Source records:
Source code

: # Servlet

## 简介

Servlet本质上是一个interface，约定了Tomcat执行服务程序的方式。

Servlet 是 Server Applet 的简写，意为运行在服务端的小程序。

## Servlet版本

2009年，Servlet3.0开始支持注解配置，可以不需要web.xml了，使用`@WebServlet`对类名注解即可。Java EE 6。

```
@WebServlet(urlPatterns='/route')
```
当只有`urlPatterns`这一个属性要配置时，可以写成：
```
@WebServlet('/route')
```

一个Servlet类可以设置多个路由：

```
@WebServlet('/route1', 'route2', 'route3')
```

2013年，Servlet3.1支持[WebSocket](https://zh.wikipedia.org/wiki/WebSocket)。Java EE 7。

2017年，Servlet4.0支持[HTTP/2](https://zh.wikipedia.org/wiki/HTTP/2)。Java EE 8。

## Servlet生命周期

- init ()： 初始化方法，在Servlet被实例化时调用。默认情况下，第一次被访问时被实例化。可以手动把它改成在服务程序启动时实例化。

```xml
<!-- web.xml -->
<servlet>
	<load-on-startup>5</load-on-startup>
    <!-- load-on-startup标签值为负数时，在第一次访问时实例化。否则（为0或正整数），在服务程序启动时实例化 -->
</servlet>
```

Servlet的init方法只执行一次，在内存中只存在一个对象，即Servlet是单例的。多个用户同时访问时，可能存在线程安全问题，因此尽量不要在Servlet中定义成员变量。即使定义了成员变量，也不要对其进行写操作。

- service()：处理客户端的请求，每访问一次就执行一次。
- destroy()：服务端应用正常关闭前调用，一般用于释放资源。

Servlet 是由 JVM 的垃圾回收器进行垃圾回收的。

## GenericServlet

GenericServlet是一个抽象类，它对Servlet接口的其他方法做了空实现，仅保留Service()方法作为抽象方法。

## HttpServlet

## Task objective
Word for word, restate the lines from the one holding "Servlet 是由 JVM 的垃圾回收器进行垃圾回收的。" to the last line of the records.

## Result
Servlet 是由 JVM 的垃圾回收器进行垃圾回收的。

## GenericServlet

GenericServlet是一个抽象类，它对Servlet接口的其他方法做了空实现，仅保留Service()方法作为抽象方法。

## HttpServlet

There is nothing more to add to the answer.